REQUIRED ACTION: Go through the material below and count the lines in which the word "GPtour" occurs; the only output is the number.

━━━━━ PROVIDED RECORDS ━━━━━

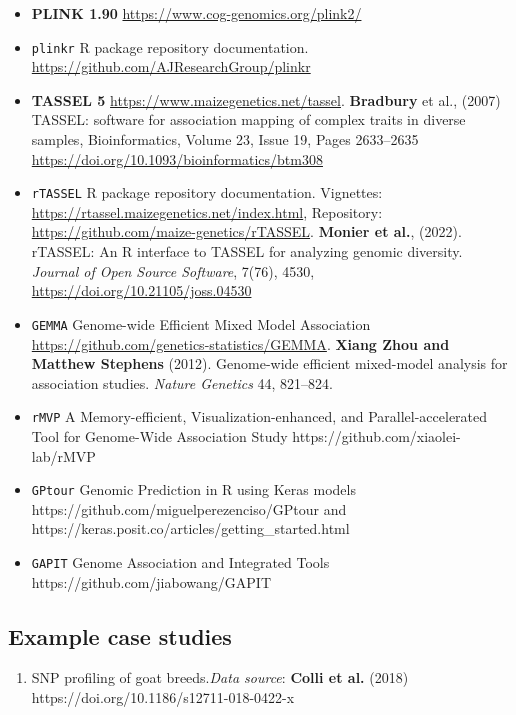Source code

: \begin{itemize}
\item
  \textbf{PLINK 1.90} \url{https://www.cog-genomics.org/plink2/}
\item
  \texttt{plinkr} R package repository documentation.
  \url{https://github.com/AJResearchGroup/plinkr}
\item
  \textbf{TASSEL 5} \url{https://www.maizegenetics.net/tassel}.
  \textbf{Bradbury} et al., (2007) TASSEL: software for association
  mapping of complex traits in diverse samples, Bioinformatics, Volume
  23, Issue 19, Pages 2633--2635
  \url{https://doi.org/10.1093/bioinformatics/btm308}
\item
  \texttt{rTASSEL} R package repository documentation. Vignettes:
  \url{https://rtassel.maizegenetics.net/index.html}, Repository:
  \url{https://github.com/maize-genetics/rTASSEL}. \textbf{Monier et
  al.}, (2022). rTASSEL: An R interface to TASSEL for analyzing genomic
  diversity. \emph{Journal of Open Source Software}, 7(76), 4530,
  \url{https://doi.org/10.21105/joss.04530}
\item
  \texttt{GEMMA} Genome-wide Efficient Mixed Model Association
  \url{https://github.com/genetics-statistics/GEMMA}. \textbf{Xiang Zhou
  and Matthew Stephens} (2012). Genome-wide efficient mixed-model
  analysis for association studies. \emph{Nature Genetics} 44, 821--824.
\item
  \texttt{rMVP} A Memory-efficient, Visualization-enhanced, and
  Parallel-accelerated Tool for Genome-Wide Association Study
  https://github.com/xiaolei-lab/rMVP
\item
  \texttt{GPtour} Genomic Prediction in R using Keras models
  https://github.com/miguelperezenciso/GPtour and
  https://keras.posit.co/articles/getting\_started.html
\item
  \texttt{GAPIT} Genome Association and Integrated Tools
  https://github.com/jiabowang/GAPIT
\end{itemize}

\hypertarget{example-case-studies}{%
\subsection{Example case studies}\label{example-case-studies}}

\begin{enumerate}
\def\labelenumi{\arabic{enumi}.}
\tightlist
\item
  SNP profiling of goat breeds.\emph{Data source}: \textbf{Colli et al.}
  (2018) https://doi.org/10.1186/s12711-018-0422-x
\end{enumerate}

━━━━━
━━━━━ PROVIDED RECORDS ━━━━━

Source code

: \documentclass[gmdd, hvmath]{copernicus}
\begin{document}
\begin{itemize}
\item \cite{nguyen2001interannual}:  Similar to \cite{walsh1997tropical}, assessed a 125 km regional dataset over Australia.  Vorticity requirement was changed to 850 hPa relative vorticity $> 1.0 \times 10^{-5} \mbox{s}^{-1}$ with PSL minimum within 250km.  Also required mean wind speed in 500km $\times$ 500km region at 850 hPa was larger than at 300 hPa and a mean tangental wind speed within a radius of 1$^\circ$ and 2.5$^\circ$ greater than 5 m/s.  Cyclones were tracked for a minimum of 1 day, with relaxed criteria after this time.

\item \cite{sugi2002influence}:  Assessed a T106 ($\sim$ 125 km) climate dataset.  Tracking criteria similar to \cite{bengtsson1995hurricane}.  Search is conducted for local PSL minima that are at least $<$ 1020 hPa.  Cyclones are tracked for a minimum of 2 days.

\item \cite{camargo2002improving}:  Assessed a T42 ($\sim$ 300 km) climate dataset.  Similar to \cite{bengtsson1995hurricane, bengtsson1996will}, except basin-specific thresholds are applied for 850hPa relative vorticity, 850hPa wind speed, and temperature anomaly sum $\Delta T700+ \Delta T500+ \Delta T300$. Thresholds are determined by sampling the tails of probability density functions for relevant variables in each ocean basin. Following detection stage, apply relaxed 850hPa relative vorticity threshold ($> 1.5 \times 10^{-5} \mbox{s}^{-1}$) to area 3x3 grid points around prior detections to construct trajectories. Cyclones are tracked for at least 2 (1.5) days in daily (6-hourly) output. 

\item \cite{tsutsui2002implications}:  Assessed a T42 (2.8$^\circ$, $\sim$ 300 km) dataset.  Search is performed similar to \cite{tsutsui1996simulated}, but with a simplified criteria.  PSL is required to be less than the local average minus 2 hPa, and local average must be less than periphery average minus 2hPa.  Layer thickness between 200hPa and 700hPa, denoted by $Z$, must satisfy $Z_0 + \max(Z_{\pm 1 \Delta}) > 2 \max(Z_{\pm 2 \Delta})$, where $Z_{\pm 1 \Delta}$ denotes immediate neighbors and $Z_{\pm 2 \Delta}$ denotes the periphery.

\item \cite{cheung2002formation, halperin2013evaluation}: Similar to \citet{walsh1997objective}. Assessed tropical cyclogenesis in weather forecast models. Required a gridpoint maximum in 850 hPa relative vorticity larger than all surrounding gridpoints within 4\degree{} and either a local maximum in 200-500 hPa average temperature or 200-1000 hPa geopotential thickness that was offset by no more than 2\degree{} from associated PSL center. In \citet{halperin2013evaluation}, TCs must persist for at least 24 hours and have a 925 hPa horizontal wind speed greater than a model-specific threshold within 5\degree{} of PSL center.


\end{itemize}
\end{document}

━━━━━
━━━━━ PROVIDED RECORDS ━━━━━

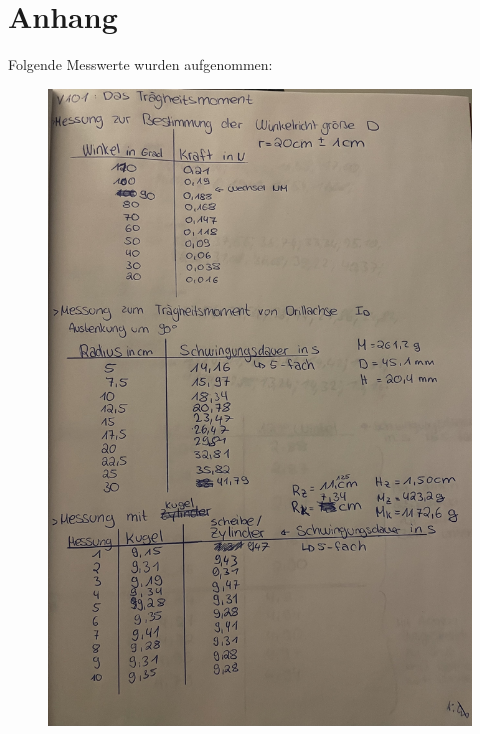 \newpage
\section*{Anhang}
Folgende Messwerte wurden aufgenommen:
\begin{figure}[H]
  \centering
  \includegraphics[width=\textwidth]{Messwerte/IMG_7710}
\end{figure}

━━━━━

RESPONSE TO THIS TASK: 2